Exam anxiety can be described as a nervous feeling that is excessive in nature and is likely to interfere with a student’s ability to perform. Its symptoms can be broken down into three broad categories – physical (headache, nausea, sweating, shallow breathing), behavioural (pacing, fidgeting) and cognitive (going blank, negative self talk).
While the educational system continues to rely on the obsolete narrow method of testing in order to judge a student’s accountability, parents can intervene in the following ways to reduce test anxiety:
- Create A Positive Communication With The Student
Parents should offer a reassuring talk to the child every now and then. They should encourage positive self-talk and teach them relaxation techniques.
- Encourage Open Communication
Parents should be open to what the student’s teachers and the students themselves have to say
about a exam-related situation.
- Bring Down The Stakes
Too often parents themselves increase the already high stakes put on test scores by adding consequences or judging a child’s merit based on his/her scores. Instead, it is important for parents to understand and convey this to the child that a test score is only a reflection of how he/she fares in a particular subject and that’s all. Those two digits do not get to define the child in his/her entire form.

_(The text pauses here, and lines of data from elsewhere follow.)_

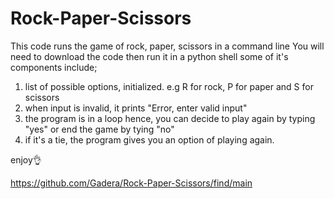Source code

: # Rock-Paper-Scissors
 This code runs the game of rock, paper, scissors in a command line
 You will need to download the code then run it in a python shell 
 some of it's components include;
 1. list of possible options, initialized. e.g R for rock, P for paper and S for scissors
 2. when input is invalid, it prints "Error, enter valid input"
 3. the program is in a loop hence, you can decide to play again by typing "yes" or end the game by tying "no"
 4. if it's a tie, the program gives you an option of playing again.

enjoy👌

https://github.com/Gadera/Rock-Paper-Scissors/find/main




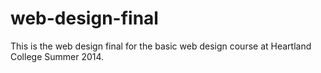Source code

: web-design-final
================
This is the web design final for the basic web design course at Heartland College Summer 2014.
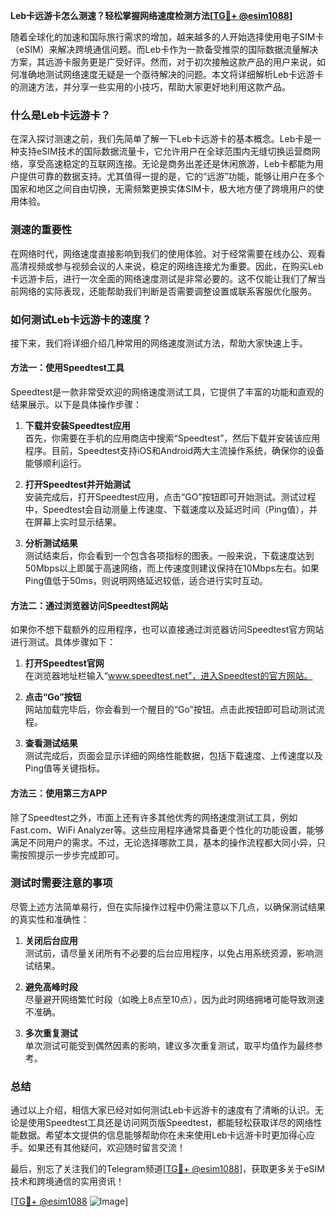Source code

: **Leb卡远游卡怎么测速？轻松掌握网络速度检测方法[[TG💪+ @esim1088](https://t.me/s/esim1088)]**

随着全球化的加速和国际旅行需求的增加，越来越多的人开始选择使用电子SIM卡（eSIM）来解决跨境通信问题。而Leb卡作为一款备受推崇的国际数据流量解决方案，其远游卡服务更是广受好评。然而，对于初次接触这款产品的用户来说，如何准确地测试网络速度无疑是一个亟待解决的问题。本文将详细解析Leb卡远游卡的测速方法，并分享一些实用的小技巧，帮助大家更好地利用这款产品。

### 什么是Leb卡远游卡？

在深入探讨测速之前，我们先简单了解一下Leb卡远游卡的基本概念。Leb卡是一种支持eSIM技术的国际数据流量卡，它允许用户在全球范围内无缝切换运营商网络，享受高速稳定的互联网连接。无论是商务出差还是休闲旅游，Leb卡都能为用户提供可靠的数据支持。尤其值得一提的是，它的“远游”功能，能够让用户在多个国家和地区之间自由切换，无需频繁更换实体SIM卡，极大地方便了跨境用户的使用体验。

### 测速的重要性

在网络时代，网络速度直接影响到我们的使用体验。对于经常需要在线办公、观看高清视频或参与视频会议的人来说，稳定的网络连接尤为重要。因此，在购买Leb卡远游卡后，进行一次全面的网络速度测试是非常必要的。这不仅能让我们了解当前网络的实际表现，还能帮助我们判断是否需要调整设置或联系客服优化服务。

### 如何测试Leb卡远游卡的速度？

接下来，我们将详细介绍几种常用的网络速度测试方法，帮助大家快速上手。

#### 方法一：使用Speedtest工具

Speedtest是一款非常受欢迎的网络速度测试工具，它提供了丰富的功能和直观的结果展示。以下是具体操作步骤：

1. **下载并安装Speedtest应用**  
   首先，你需要在手机的应用商店中搜索“Speedtest”，然后下载并安装该应用程序。目前，Speedtest支持iOS和Android两大主流操作系统，确保你的设备能够顺利运行。

2. **打开Speedtest并开始测试**  
   安装完成后，打开Speedtest应用，点击“GO”按钮即可开始测试。测试过程中，Speedtest会自动测量上传速度、下载速度以及延迟时间（Ping值），并在屏幕上实时显示结果。

3. **分析测试结果**  
   测试结束后，你会看到一个包含各项指标的图表。一般来说，下载速度达到50Mbps以上即属于高速网络，而上传速度则建议保持在10Mbps左右。如果Ping值低于50ms，则说明网络延迟较低，适合进行实时互动。

#### 方法二：通过浏览器访问Speedtest网站

如果你不想下载额外的应用程序，也可以直接通过浏览器访问Speedtest官方网站进行测试。具体步骤如下：

1. **打开Speedtest官网**  
   在浏览器地址栏输入“www.speedtest.net”，进入Speedtest的官方网站。

2. **点击“Go”按钮**  
   网站加载完毕后，你会看到一个醒目的“Go”按钮。点击此按钮即可启动测试流程。

3. **查看测试结果**  
   测试完成后，页面会显示详细的网络性能数据，包括下载速度、上传速度以及Ping值等关键指标。

#### 方法三：使用第三方APP

除了Speedtest之外，市面上还有许多其他优秀的网络速度测试工具，例如Fast.com、WiFi Analyzer等。这些应用程序通常具备更个性化的功能设置，能够满足不同用户的需求。不过，无论选择哪款工具，基本的操作流程都大同小异，只需按照提示一步步完成即可。

### 测试时需要注意的事项

尽管上述方法简单易行，但在实际操作过程中仍需注意以下几点，以确保测试结果的真实性和准确性：

1. **关闭后台应用**  
   测试前，请尽量关闭所有不必要的后台应用程序，以免占用系统资源，影响测试结果。

2. **避免高峰时段**  
   尽量避开网络繁忙时段（如晚上8点至10点），因为此时网络拥堵可能导致测速不准确。

3. **多次重复测试**  
   单次测试可能受到偶然因素的影响，建议多次重复测试，取平均值作为最终参考。

### 总结

通过以上介绍，相信大家已经对如何测试Leb卡远游卡的速度有了清晰的认识。无论是使用Speedtest工具还是访问网页版Speedtest，都能轻松获取详尽的网络性能数据。希望本文提供的信息能够帮助你在未来使用Leb卡远游卡时更加得心应手。如果还有其他疑问，欢迎随时留言交流！

最后，别忘了关注我们的Telegram频道[[TG💪+ @esim1088](https://t.me/s/esim1088)]，获取更多关于eSIM技术和跨境通信的实用资讯！  

[[TG💪+ @esim1088](https://t.me/s/esim1088) ![Image](https://i.postimg.cc/4NQfJmqS/Snipaste-2025-05-13-00-14-12.png)]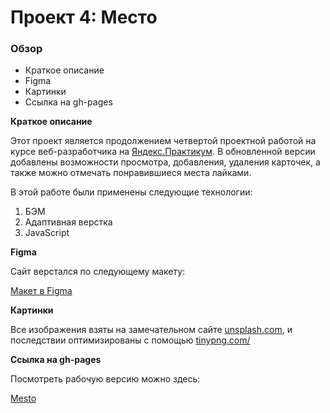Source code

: # Проект 4: Место

### Обзор

* Краткое описание
* Figma
* Картинки
* Ссылка на gh-pages

**Краткое описание**

Этот проект является продолжением четвертой проектной работой на курсе веб-разработчика на [Яндекс.Практикум](https://praktikum.yandex.ru/).
В обновленной версии добавлены возможности просмотра, добавления, удаления карточек, а также можно отмечать понравившиеся места лайками.

В этой работе были применены следующие технологии:

1. БЭМ
2. Адаптивная верстка
3. JavaScript


**Figma**

Сайт верстался по следующему макету:

[Макет в Figma](https://www.figma.com/file/StZjf8HnoeLdiXS7dYrLAh/JavaScript.-Sprint-4)

**Картинки**

Все изображения взяты на замечательном сайте [unsplash.com](https://unsplash.com/), и последствии оптимизированы с помощью [tinypng.com/](https://tinypng.com/)


**Ссылка на gh-pages**

Посмотреть рабочую версию можно здесь:

[Mesto](https://simplykot.github.io/mesto/)
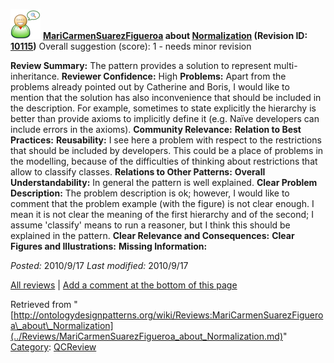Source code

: [![](../images/thumb/2/29/Reviewer.png/48px-Reviewer.png)](../Image/Reviewer.png.md "Reviewer.png")
__[MariCarmenSuarezFigueroa](../User/MariCarmenSuarezFigueroa.md "User:MariCarmenSuarezFigueroa") about [Normalization](../Submissions/Normalization.md "Submissions:Normalization") (Revision ID: [10115](../Submissions/Normalization@oldid=10115.md "http://ontologydesignpatterns.org/wiki/Submissions:Normalization?oldid=10115"))__
Overall suggestion (score): 1 - needs minor revision




 __Review Summary:__ The pattern provides a solution to represent multi-inheritance.
__Reviewer Confidence:__ High
__Problems:__ Apart from the problems already pointed out by Catherine and Boris, I would like to mention that the solution has also inconvenience that should be included in the description. For example, sometimes to state explicitly the hierarchy is better than provide axioms to implicitly define it (e.g. Naïve developers can include errors in the axioms).
__Community Relevance:__ 
__Relation to Best Practices:__ 
__Reusability:__ I see here a problem with respect to the restrictions that should be included by developers. This could be a place of problems in the modelling, because of the difficulties of thinking about restrictions that allow to classify classes.
__Relations to Other Patterns:__ 
__Overall Understandability:__ In general the pattern is well explained.
__Clear Problem Description:__ The problem description is ok; however, I would like to comment that the problem example (with the figure) is not clear enough. I mean it is not clear the meaning of the first hierarchy and of the second; I assume 'classify' means to run a reasoner, but I think this should be explained in the pattern.
__Clear Relevance and Consequences:__ 
__Clear Figures and Illustrations:__ 
__Missing Information:__ 

_Posted:_ 2010/9/17 _Last modified:_ 2010/9/17



[All reviews](../Reviews/Main.md "Reviews:Main") | [Add a comment at the bottom of this page](index.php@title=Odp%253AAdd_comment&target=../Reviews/MariCarmenSuarezFigueroa_about_Normalization.md#New_comment "http://ontologydesignpatterns.org/wiki/index.php?title=Odp:Add_comment&target=Reviews:MariCarmenSuarezFigueroa_about_Normalization#New_comment")


Retrieved from "[http://ontologydesignpatterns.org/wiki/Reviews:MariCarmenSuarezFigueroa\_about\_Normalization](../Reviews/MariCarmenSuarezFigueroa_about_Normalization.md)"
 [Category](http://ontologydesignpatterns.org/wiki/Special:Categories "Special:Categories"): [QCReview](../Category/QCReview.md "Category:QCReview")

To gain such a perspective and hold on steady to it, parents should make an effort to speak to the child’s teachers and school counsellor.
- Take Care Of Themselves
Parents need to take care of themselves. Yes, they do. Unless they acknowledge, understand and work on their own stress and expectations, they are likely to pass these on to the child and make things worse.
- Work On Test Skills
Parents should encourage the school authorities to offer the students with test skills like time management, re-reading difficult questions, writing a brief outline (if the child does not have time to write an elaborate answer), underlining, the tricks with different question types and more.
Final Word
The entire burden cannot be put on just the parents’ shoulders. Policy makers, school administrations and teachers also need to dive in to make the situation better. And overall, as a society, we need to come together and redefine what testing means and what it implies if we are going to subject lakhs of students every year to it.